++++ Information provided
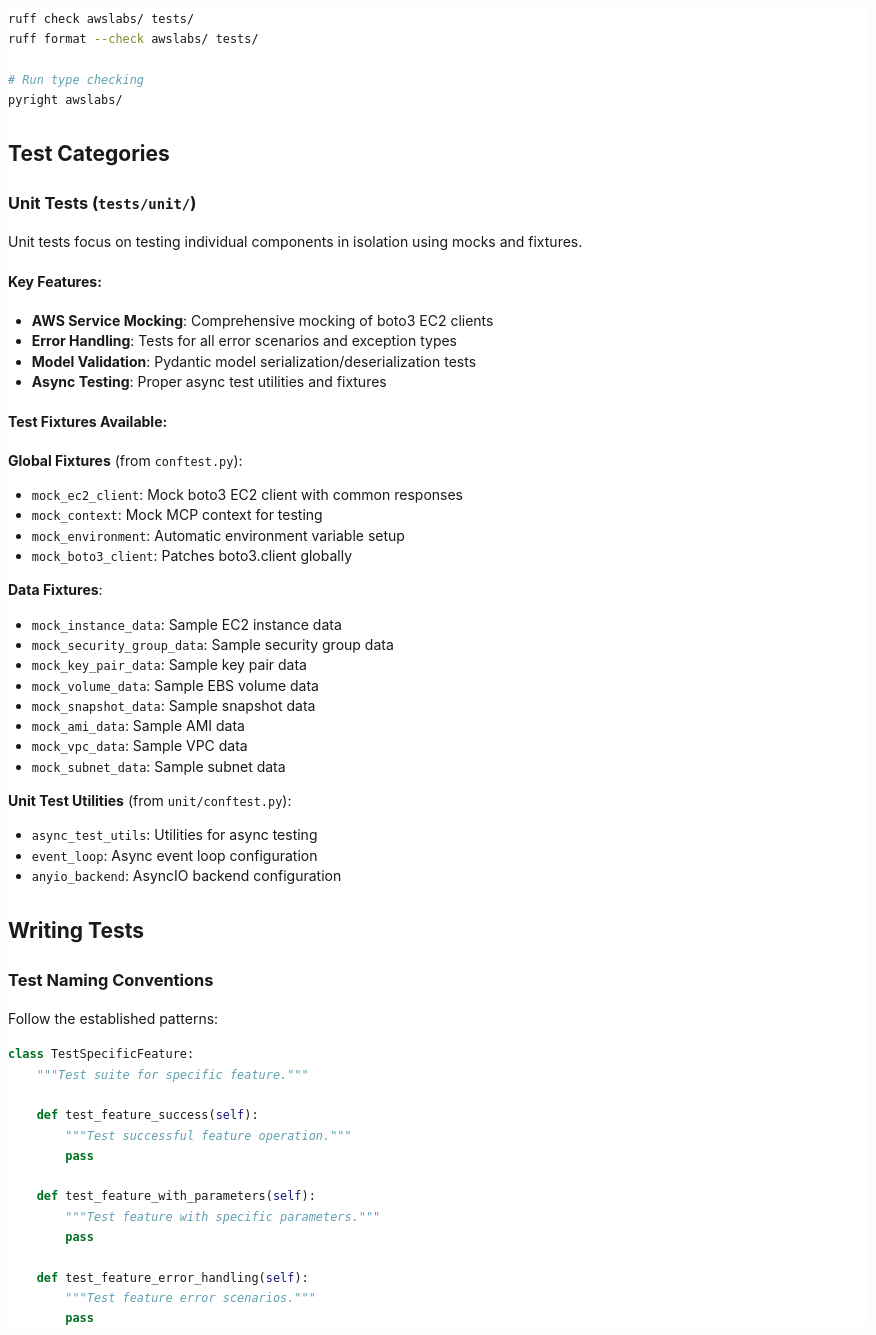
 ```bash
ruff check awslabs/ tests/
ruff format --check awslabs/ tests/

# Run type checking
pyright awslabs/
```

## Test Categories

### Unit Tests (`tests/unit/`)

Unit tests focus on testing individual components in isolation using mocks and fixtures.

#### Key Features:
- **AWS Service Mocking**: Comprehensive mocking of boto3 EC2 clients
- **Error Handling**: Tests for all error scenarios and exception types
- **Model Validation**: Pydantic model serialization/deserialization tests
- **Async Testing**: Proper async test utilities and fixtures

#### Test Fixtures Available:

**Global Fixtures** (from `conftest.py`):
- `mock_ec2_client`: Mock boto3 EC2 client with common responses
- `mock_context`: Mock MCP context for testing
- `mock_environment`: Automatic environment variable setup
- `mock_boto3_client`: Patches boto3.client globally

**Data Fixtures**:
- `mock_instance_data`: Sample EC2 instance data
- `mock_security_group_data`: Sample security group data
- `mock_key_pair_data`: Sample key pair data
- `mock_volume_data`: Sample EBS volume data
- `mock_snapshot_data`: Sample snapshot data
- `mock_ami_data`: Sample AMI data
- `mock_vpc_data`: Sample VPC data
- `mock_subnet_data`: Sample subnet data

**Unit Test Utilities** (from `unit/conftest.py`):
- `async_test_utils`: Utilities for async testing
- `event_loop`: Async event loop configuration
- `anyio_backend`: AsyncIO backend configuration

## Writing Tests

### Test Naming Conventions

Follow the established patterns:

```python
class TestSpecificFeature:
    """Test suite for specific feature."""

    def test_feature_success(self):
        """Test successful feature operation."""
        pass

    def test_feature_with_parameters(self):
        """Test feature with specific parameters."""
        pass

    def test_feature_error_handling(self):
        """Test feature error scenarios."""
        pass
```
++++++++
++++ Information provided
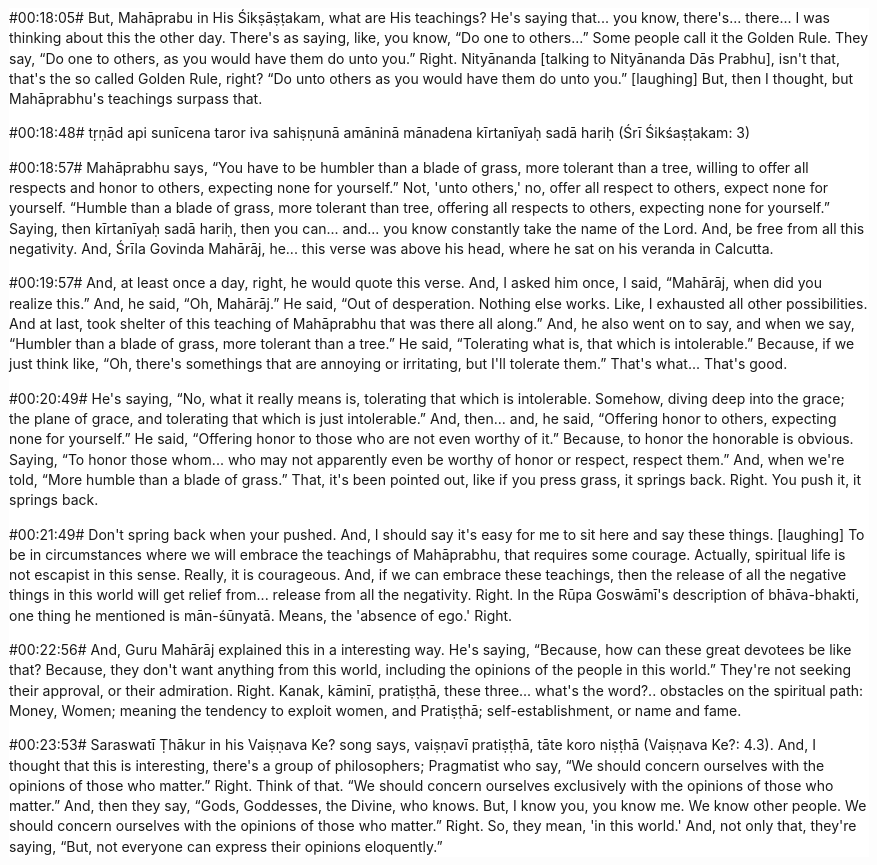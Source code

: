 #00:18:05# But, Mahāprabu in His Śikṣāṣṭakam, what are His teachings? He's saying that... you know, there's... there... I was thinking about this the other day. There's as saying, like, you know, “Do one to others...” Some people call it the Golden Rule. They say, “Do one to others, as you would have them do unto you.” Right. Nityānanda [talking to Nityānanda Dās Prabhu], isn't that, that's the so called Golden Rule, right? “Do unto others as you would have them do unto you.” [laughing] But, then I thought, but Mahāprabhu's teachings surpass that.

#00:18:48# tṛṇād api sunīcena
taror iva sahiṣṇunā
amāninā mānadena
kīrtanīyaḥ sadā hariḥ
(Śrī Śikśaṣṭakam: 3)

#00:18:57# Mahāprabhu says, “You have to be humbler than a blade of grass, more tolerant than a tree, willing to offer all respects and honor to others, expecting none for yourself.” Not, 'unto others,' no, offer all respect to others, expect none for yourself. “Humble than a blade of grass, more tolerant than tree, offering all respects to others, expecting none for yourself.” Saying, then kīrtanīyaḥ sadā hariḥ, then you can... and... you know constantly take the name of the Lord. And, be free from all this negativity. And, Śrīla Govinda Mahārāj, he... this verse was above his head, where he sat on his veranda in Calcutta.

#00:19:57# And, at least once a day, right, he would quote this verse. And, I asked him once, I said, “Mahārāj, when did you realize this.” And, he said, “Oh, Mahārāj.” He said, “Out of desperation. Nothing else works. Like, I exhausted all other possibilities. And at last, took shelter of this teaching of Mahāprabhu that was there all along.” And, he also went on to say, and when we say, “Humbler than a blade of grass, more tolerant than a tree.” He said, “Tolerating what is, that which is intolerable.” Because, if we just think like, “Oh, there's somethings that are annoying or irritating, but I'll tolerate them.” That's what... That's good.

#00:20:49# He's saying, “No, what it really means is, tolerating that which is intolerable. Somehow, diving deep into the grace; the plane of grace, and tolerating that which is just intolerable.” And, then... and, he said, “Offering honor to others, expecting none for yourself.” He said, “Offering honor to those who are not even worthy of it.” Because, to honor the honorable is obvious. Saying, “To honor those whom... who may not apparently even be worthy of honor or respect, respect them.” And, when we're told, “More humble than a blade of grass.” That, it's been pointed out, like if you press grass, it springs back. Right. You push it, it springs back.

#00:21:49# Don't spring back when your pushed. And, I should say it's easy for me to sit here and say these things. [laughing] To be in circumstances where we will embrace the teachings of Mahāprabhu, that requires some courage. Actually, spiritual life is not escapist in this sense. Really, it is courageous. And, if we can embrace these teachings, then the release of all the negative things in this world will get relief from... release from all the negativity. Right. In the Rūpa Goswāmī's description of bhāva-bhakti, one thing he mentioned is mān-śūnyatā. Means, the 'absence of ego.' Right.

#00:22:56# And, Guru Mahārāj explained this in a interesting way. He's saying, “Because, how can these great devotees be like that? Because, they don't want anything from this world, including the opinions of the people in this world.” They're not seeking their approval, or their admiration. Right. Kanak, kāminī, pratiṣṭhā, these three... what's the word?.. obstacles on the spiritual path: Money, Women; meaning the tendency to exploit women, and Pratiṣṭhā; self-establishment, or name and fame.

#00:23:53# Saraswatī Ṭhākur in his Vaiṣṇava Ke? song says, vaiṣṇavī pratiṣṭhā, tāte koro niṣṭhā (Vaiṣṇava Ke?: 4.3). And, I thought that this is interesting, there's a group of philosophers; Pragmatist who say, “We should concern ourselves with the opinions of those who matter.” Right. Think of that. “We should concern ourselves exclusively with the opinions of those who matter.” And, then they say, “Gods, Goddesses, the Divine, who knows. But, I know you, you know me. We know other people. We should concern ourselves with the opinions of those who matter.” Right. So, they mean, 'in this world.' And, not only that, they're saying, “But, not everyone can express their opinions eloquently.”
++++++++
Could you restate word for word the lines above, from the one that contains "Patches boto3.client globally" through the one that contains "event loop configuration", and no others?

→ Solution:
- `mock_boto3_client`: Patches boto3.client globally

**Data Fixtures**:
- `mock_instance_data`: Sample EC2 instance data
- `mock_security_group_data`: Sample security group data
- `mock_key_pair_data`: Sample key pair data
- `mock_volume_data`: Sample EBS volume data
- `mock_snapshot_data`: Sample snapshot data
- `mock_ami_data`: Sample AMI data
- `mock_vpc_data`: Sample VPC data
- `mock_subnet_data`: Sample subnet data

**Unit Test Utilities** (from `unit/conftest.py`):
- `async_test_utils`: Utilities for async testing
- `event_loop`: Async event loop configuration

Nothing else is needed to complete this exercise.